Published in:
Open Access
01-11-2012 | Original Article
Population pharmacokinetics of farletuzumab, a humanized monoclonal antibody against folate receptor alpha, in epithelial ovarian cancer
Authors:
Colm Farrell, Charles Schweizer, Jason Wustner, Susan Weil, Masayuki Namiki, Tomohisa Nakano, Kenya Nakai, Martin D. Phillips
Published in:
Cancer Chemotherapy and Pharmacology
|
Issue 5/2012
Login to get access
Abstract
Purpose
The purpose of this analysis was to develop a population pharmacokinetic model for farletuzumab, a humanized immunoglobulin (Ig)G1 monoclonal antibody (mAb) to the folate receptor alpha, which is a receptor over-expressed in ovarian cancer, but largely absent from normal tissue.
Methods
In total, 2,472 samples were included in the building of the pharmacokinetic model.
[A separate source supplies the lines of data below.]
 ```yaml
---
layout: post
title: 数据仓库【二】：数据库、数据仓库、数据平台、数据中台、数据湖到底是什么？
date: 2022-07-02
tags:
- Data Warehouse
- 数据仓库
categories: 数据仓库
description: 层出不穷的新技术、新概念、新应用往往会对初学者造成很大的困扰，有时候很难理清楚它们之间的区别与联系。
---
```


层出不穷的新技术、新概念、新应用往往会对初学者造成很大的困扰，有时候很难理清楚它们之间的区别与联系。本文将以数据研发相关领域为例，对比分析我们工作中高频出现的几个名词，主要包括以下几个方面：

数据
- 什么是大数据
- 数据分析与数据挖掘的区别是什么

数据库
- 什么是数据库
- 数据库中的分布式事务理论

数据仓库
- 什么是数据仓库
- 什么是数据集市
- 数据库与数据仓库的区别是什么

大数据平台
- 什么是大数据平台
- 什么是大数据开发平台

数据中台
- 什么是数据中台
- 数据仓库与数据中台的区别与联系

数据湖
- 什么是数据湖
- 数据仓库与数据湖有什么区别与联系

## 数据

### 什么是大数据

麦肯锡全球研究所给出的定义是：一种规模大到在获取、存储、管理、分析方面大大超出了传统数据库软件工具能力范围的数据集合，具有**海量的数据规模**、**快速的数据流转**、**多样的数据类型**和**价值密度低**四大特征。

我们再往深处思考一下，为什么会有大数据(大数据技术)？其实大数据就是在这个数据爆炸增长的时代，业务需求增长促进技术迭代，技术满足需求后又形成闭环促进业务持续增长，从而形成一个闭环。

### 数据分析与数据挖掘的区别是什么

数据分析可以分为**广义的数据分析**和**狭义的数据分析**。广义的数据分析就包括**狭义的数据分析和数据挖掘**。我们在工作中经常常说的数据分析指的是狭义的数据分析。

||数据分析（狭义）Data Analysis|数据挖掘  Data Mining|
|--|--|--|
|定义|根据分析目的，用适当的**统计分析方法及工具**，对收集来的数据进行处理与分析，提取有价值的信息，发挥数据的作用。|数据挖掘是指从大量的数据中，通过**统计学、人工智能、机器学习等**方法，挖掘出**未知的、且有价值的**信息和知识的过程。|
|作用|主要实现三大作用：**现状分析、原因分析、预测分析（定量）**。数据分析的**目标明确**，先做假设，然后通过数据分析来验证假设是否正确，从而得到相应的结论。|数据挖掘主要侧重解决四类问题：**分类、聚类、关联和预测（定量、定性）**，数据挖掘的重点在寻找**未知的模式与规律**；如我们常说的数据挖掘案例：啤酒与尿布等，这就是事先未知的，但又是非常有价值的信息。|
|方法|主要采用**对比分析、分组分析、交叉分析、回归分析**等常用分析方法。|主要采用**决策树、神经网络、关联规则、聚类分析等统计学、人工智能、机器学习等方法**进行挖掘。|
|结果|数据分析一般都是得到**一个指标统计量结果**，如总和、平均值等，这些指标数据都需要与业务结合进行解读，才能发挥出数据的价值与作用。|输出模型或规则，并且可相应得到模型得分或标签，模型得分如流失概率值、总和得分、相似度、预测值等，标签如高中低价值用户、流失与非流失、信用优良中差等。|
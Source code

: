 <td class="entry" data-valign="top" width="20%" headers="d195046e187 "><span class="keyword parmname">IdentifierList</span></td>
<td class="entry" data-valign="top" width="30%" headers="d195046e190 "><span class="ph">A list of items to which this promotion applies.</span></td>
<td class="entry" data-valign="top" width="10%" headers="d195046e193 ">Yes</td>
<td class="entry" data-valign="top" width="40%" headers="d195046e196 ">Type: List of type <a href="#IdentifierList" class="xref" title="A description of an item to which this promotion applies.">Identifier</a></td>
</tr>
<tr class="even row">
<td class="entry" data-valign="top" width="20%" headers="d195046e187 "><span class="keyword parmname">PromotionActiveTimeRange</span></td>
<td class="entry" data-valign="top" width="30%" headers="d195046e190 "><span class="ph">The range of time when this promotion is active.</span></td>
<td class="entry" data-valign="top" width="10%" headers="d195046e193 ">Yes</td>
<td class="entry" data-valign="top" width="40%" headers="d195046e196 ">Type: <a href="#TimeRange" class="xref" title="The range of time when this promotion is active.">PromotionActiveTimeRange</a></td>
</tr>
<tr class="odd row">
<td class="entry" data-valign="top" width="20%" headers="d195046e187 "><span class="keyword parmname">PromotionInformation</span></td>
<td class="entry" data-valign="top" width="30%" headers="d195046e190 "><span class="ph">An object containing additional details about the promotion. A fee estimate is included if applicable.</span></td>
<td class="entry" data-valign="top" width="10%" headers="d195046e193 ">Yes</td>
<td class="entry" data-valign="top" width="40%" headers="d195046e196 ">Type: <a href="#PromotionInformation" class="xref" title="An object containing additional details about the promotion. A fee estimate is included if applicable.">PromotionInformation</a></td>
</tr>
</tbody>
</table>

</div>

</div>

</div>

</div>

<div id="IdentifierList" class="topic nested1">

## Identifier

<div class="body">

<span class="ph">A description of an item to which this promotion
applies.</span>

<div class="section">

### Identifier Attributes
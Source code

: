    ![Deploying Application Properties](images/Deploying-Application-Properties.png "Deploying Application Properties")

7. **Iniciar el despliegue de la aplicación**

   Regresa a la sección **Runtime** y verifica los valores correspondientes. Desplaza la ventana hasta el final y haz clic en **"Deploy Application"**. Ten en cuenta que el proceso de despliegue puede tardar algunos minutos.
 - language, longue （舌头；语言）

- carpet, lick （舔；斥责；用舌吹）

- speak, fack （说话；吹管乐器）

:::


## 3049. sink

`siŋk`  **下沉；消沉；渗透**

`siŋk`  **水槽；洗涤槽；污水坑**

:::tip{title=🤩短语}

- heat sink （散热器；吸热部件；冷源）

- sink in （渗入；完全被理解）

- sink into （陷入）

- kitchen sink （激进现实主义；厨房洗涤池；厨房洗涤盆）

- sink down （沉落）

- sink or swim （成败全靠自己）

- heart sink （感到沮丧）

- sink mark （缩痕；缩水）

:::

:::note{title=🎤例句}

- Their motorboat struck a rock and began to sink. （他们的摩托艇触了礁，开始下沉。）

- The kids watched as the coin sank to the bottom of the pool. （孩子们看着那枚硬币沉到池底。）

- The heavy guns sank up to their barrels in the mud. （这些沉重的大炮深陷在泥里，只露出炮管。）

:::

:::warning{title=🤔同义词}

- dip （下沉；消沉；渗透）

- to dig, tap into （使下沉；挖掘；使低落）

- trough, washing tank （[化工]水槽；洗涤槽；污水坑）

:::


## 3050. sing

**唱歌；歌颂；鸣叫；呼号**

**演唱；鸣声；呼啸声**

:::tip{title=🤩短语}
Farletuzumab 12.5–400 mg/m2 had been administered via intravenous infusion to 79 patients with advanced ovarian cancer enrolled in one of the two clinical studies. Data were analyzed by a nonlinear mixed-effects modeling approach.
Results
Farletuzumab pharmacokinetics was best described by a two-compartment model with first-order (linear) elimination. In the final model, estimated values of clearance and volume of distribution of the central compartment were 0.00784 l/h and 3.00 l, respectively. Body weight was the only covariate investigated that explained inter-patient variability in clearance and the central volume of distribution. There was no effect of age, human anti-human antibodies, or concomitant chemotherapy on the pharmacokinetics of farletuzumab. Simulations showed that, when the mg/kg/week dose was maintained, steady-state exposure to farletuzumab was similar with dosing every week or every 3 weeks.
Conclusions
The pharmacokinetic parameters of farletuzumab are similar to those of other IgG mAbs. The results support weight-based dosing of farletuzumab on a weekly or 3-weekly schedule.